TIRON ALLEVIATES CADMIUM-INDUCED RENAL AND TESTICULAR DAMAGE IN RATS: TARGETING NRF2/HO-1 AND AMPK/MTOR PATHWAYS

Doha M. Dagher, Marwa S. Zaghloul and Ghada M. Suddek*

ABSTRACT

Purpose: Cadmium (Cd) is a prevalent environmental pollutant that is known to have hazardous effects on human health, particularly testicular and renal impairment. Tiron, a water soluble synthetic analog of vitamin E, has long been recognized as a powerful antioxidant. The primary objective of the present study was to evaluate the possible protective effects of tiron against Cd-triggered renal and testicular damage in rats and the underlying mechanisms. Method: Cd (30 mg/kg) and tiron (100 and 200 mg/kg) were administered orally to rats for 21 days. Results: Tiron mitigated Cd-induced renal and testicular dysfunction as revealed by reduction in BUN, serum creatinine, and urinary total protein concentration concomitant with elevation in urinary creatinine, creatinine clearance, and serum testosterone.
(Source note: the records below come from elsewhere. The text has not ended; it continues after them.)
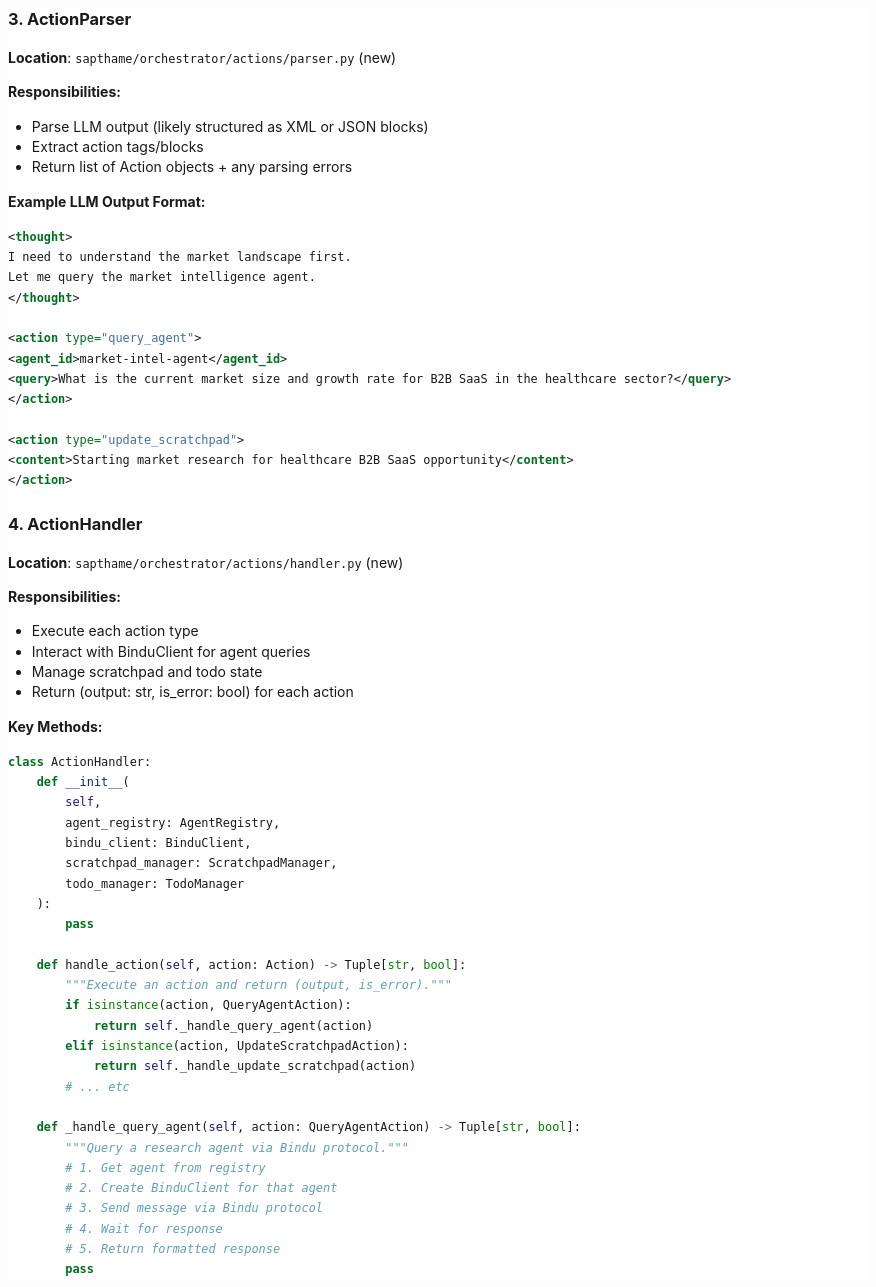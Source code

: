 ### 3. ActionParser

**Location**: `sapthame/orchestrator/actions/parser.py` (new)

**Responsibilities:**
- Parse LLM output (likely structured as XML or JSON blocks)
- Extract action tags/blocks
- Return list of Action objects + any parsing errors

**Example LLM Output Format:**
```xml
<thought>
I need to understand the market landscape first.
Let me query the market intelligence agent.
</thought>

<action type="query_agent">
<agent_id>market-intel-agent</agent_id>
<query>What is the current market size and growth rate for B2B SaaS in the healthcare sector?</query>
</action>

<action type="update_scratchpad">
<content>Starting market research for healthcare B2B SaaS opportunity</content>
</action>
```

### 4. ActionHandler

**Location**: `sapthame/orchestrator/actions/handler.py` (new)

**Responsibilities:**
- Execute each action type
- Interact with BinduClient for agent queries
- Manage scratchpad and todo state
- Return (output: str, is_error: bool) for each action

**Key Methods:**
```python
class ActionHandler:
    def __init__(
        self,
        agent_registry: AgentRegistry,
        bindu_client: BinduClient,
        scratchpad_manager: ScratchpadManager,
        todo_manager: TodoManager
    ):
        pass
    
    def handle_action(self, action: Action) -> Tuple[str, bool]:
        """Execute an action and return (output, is_error)."""
        if isinstance(action, QueryAgentAction):
            return self._handle_query_agent(action)
        elif isinstance(action, UpdateScratchpadAction):
            return self._handle_update_scratchpad(action)
        # ... etc
    
    def _handle_query_agent(self, action: QueryAgentAction) -> Tuple[str, bool]:
        """Query a research agent via Bindu protocol."""
        # 1. Get agent from registry
        # 2. Create BinduClient for that agent
        # 3. Send message via Bindu protocol
        # 4. Wait for response
        # 5. Return formatted response
        pass
```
In addition, tiron effectively counteracted the histopathological alterations triggered by Cd. In parallel, tiron was capable of diminishing oxidative stress by decreasing MDA content, elevating GSH content and SODactivity. Additionally, tiron was capable of promoting the Nrf2/HO-1 signaling pathway. Tiron boosted the autophagy flux via modulation of the testicular and renal AMPK/mTOR pathway, which was proven by an elevation in the p-AMPK/total AMPK protein expression and a decrease in the p-mTOR/total mTOR protein expression. Furthermore, tiron attenuated caspase-3 expression, which contributed to the inhibition of apoptotic processes. Conclusion: Tiron successfully alleviated Cd-induced testicular and renal damage by mitigating oxidative stress and apoptosis and boosting autophagy flux. This was achieved through the augmentation of the Nrf2/HO-1 and modulation of AMPK/mTOR pathways.

Keywords: Tiron; Cadmium; autophagy; Nrf2; Kidney; testis.